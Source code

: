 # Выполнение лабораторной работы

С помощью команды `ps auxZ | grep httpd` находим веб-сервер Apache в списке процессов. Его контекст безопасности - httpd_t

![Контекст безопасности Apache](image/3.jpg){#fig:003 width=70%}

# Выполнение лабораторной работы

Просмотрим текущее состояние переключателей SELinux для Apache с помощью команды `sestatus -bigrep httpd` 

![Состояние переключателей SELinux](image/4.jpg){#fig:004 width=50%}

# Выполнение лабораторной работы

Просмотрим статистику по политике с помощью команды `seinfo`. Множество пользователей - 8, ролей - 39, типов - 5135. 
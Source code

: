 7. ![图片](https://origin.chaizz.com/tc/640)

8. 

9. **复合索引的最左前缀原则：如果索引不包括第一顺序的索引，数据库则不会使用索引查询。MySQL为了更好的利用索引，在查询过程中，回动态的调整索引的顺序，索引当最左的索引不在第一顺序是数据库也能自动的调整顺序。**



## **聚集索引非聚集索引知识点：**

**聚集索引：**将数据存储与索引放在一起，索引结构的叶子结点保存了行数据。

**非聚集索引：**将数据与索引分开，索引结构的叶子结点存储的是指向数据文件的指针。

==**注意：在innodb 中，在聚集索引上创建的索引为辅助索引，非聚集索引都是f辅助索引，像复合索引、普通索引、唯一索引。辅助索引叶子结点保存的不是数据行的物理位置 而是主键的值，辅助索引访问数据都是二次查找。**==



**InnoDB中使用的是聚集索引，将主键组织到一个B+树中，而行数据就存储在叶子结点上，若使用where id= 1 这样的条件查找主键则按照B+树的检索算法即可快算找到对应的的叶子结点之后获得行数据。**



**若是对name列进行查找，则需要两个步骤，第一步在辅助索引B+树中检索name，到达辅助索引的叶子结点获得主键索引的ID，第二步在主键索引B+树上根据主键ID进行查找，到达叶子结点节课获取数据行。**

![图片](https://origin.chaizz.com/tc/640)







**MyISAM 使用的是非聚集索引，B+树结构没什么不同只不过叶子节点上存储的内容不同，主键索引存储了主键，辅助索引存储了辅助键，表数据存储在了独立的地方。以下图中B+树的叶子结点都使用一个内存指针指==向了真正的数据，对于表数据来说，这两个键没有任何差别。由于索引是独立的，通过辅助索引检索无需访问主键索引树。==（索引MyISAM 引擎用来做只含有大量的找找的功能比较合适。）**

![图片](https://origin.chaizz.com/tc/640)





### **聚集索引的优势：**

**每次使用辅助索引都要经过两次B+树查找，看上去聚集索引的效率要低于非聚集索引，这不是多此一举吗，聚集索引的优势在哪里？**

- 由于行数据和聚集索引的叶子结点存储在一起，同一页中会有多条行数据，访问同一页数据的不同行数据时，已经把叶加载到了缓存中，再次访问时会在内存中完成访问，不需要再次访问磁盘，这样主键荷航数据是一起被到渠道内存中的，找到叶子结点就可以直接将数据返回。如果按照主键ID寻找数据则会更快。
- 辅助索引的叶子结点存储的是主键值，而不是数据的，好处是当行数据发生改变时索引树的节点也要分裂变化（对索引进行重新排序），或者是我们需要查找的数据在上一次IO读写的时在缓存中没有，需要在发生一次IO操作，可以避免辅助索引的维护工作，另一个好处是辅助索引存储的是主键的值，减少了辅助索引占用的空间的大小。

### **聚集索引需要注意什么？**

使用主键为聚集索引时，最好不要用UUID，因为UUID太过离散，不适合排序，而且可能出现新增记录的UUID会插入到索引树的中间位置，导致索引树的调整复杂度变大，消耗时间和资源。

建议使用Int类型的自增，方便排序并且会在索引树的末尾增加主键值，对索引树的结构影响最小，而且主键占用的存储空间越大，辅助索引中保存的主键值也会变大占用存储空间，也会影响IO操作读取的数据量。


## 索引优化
════════════════════
* Description of the task
Where the string "безопасности" turns up in a line of the data above, copy that whole line.

* Exercise result
С помощью команды `ps auxZ | grep httpd` находим веб-сервер Apache в списке процессов. Его контекст безопасности - httpd_t
![Контекст безопасности Apache](image/3.jpg){#fig:003 width=70%}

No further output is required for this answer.